The difference is that, typically, the lack of women in male-dominated fields is due to them being actively pushed away from things they want to do, while the lack of men in female-dominated fields is due to those fields being less prestigious/well-paid (often due to being traditionally female) and them not wanting to pick them in the first place. But when they do decide to enter those fields, nobody's actively trying to stop/discourage them.

Superficially there may seem to be similarities in circumstance, but the amount of agency men and women have to enter opposite-gender-dominated careers is vastly different.

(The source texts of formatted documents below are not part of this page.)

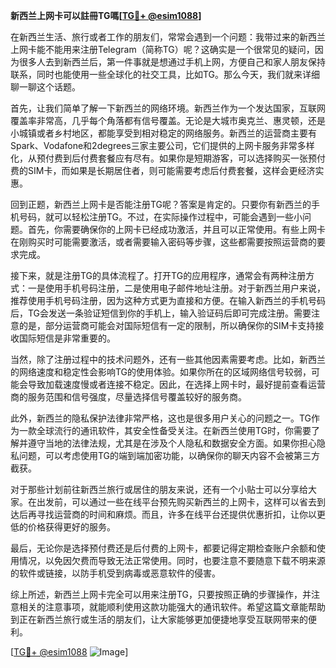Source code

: **新西兰上网卡可以註冊TG嗎[[TG💪+ @esim1088](https://t.me/s/esim1088)]**

在新西兰生活、旅行或者工作的朋友们，常常会遇到一个问题：我带过来的新西兰上网卡能不能用来注册Telegram（简称TG）呢？这确实是一个很常见的疑问，因为很多人去到新西兰后，第一件事就是想通过手机上网，方便自己和家人朋友保持联系，同时也能使用一些全球化的社交工具，比如TG。那么今天，我们就来详细聊一聊这个话题。

首先，让我们简单了解一下新西兰的网络环境。新西兰作为一个发达国家，互联网覆盖率非常高，几乎每个角落都有信号覆盖。无论是大城市奥克兰、惠灵顿，还是小城镇或者乡村地区，都能享受到相对稳定的网络服务。新西兰的运营商主要有Spark、Vodafone和2degrees三家主要公司，它们提供的上网卡服务非常多样化，从预付费到后付费套餐应有尽有。如果你是短期游客，可以选择购买一张预付费的SIM卡，而如果是长期居住者，则可能需要考虑后付费套餐，这样会更经济实惠。

回到正题，新西兰上网卡是否能注册TG呢？答案是肯定的。只要你有新西兰的手机号码，就可以轻松注册TG。不过，在实际操作过程中，可能会遇到一些小问题。首先，你需要确保你的上网卡已经成功激活，并且可以正常使用。有些上网卡在刚购买时可能需要激活，或者需要输入密码等步骤，这些都需要按照运营商的要求完成。

接下来，就是注册TG的具体流程了。打开TG的应用程序，通常会有两种注册方式：一是使用手机号码注册，二是使用电子邮件地址注册。对于新西兰用户来说，推荐使用手机号码注册，因为这种方式更为直接和方便。在输入新西兰的手机号码后，TG会发送一条验证短信到你的手机上，输入验证码后即可完成注册。需要注意的是，部分运营商可能会对国际短信有一定的限制，所以确保你的SIM卡支持接收国际短信是非常重要的。

当然，除了注册过程中的技术问题外，还有一些其他因素需要考虑。比如，新西兰的网络速度和稳定性会影响TG的使用体验。如果你所在的区域网络信号较弱，可能会导致加载速度慢或者连接不稳定。因此，在选择上网卡时，最好提前查看运营商的服务范围和信号强度，尽量选择信号覆盖较好的服务商。

此外，新西兰的隐私保护法律非常严格，这也是很多用户关心的问题之一。TG作为一款全球流行的通讯软件，其安全性备受关注。在新西兰使用TG时，你需要了解并遵守当地的法律法规，尤其是在涉及个人隐私和数据安全方面。如果你担心隐私问题，可以考虑使用TG的端到端加密功能，以确保你的聊天内容不会被第三方截获。

对于那些计划前往新西兰旅行或居住的朋友来说，还有一个小贴士可以分享给大家。在出发前，可以通过一些在线平台预先购买新西兰的上网卡，这样可以省去到达后再寻找运营商的时间和麻烦。而且，许多在线平台还提供优惠折扣，让你以更低的价格获得更好的服务。

最后，无论你是选择预付费还是后付费的上网卡，都要记得定期检查账户余额和使用情况，以免因欠费而导致无法正常使用。同时，也要注意不要随意下载不明来源的软件或链接，以防手机受到病毒或恶意软件的侵害。

综上所述，新西兰上网卡完全可以用来注册TG，只要按照正确的步骤操作，并注意相关的注意事项，就能顺利使用这款功能强大的通讯软件。希望这篇文章能帮助到正在新西兰旅行或生活的朋友们，让大家能够更加便捷地享受互联网带来的便利。

[[TG💪+ @esim1088](https://t.me/s/esim1088) ![Image](https://i.postimg.cc/4NQfJmqS/Snipaste-2025-05-13-00-14-12.png)]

[-] ryathal@sh.itjust.works 20 points 1 month ago

It's the same in female fields, it's not just prestige. Men face increased scrutiny when working with children. Male nurses are expected to perform the more physical parts of the job almost exclusively.

[-] sudneo@lemm.ee 4 points 1 month ago

There are 2 issues here that are being mixed.

One is women not being allowed to positions of power. The other is with women being underrepresented in certain fields (e.g., stem).

The second issue is what I am talking about and I don't think at all that men "choose" not to try certain careers in the same way women don't "choose" not to study stem and pursue stem careers. For both, social pressure and expectations, an existing field dominated by the other sex with all its implications are factors of discrimination. Strict gender roles are damaging for both men and women, and this is a perfect example.

[-] grue@lemmy.world 3 points 1 month ago

There are 2 issues here that are being mixed.

One is women not being allowed to positions of power. The other is with women being underrepresented in certain fields (e.g., stem).

I think it's fair to mix them, to an extent, because I think the degree of underrepresentation is often directly proportional to the prestige/pay/power of the field. Both are symptoms of the same underlying issue, which is bigots discounting women's competency and refusing to entrust them with things of importance.

[-] calcopiritus@lemmy.world 1 points 1 month ago

And how are women pushed out of "man jobs"?

And how are we fixing that?

Is it bosses that aim to have male coworkers turning down women? How is that different than bosses wanting artificially 50/50 turning down men?

Is it not being represented in advertising? How is that different than what happens now. Where most advertising displays just women? Or if there is both a man and a woman, the woman is usually centered in the picture or doing a more important/powerful role.

By "encouraging" women in the workplace, what you see is things being done to men that you complain was done to women.